What this task involves:
Spot each line in the records below where the word "precision" occurs, then copy it.

Record excerpts:
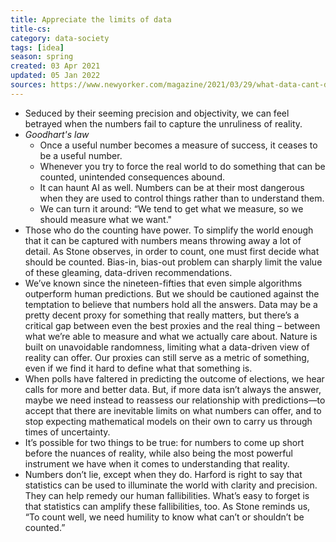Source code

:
 ```yaml
---
title: Appreciate the limits of data
title-cs: 
category: data-society
tags: [idea]
season: spring
created: 03 Apr 2021
updated: 05 Jan 2022
sources: https://www.newyorker.com/magazine/2021/03/29/what-data-cant-do?mc_cid=790ee377c6&mc_eid=f027b833c9
---
```


* Seduced by their seeming precision and objectivity, we can feel betrayed when the numbers fail to capture the unruliness of reality.
* *Goodhart's law*
	* Once a useful number becomes a measure of success, it ceases to be a useful number.
	* Whenever you try to force the real world to do something that can be counted, unintended consequences abound.
	* It can haunt AI as well. Numbers can be at their most dangerous when they are used to control things rather than to understand them.
	* We can turn it around: “We tend to get what we measure, so we should measure what we want."
* Those who do the counting have power. To simplify the world enough that it can be captured with numbers means throwing away a lot of detail. As Stone observes, in order to count, one must first decide what should be counted. Bias-in, bias-out problem can sharply limit the value of these gleaming, data-driven recommendations.
* We’ve known since the nineteen-fifties that even simple algorithms outperform human predictions. But we should be cautioned against the temptation to believe that numbers hold all the answers. Data may be a pretty decent proxy for something that really matters, but there’s a critical gap between even the best proxies and the real thing – between what we’re able to measure and what we actually care about. Nature is built on unavoidable randomness, limiting what a data-driven view of reality can offer. Our proxies can still serve as a metric of something, even if we find it hard to define what that something is. 
* When polls have faltered in predicting the outcome of elections, we hear calls for more and better data. But, if more data isn’t always the answer, maybe we need instead to reassess our relationship with predictions—to accept that there are inevitable limits on what numbers can offer, and to stop expecting mathematical models on their own to carry us through times of uncertainty.
* It’s possible for two things to be true: for numbers to come up short before the nuances of reality, while also being the most powerful instrument we have when it comes to understanding that reality.
* Numbers don’t lie, except when they do. Harford is right to say that statistics can be used to illuminate the world with clarity and precision. They can help remedy our human fallibilities. What’s easy to forget is that statistics can amplify these fallibilities, too. As Stone reminds us, “To count well, we need humility to know what can’t or shouldn’t be counted.”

Your response:
* Seduced by their seeming precision and objectivity, we can feel betrayed when the numbers fail to capture the unruliness of reality.
* Numbers don’t lie, except when they do. Harford is right to say that statistics can be used to illuminate the world with clarity and precision. They can help remedy our human fallibilities. What’s easy to forget is that statistics can amplify these fallibilities, too. As Stone reminds us, “To count well, we need humility to know what can’t or shouldn’t be counted.”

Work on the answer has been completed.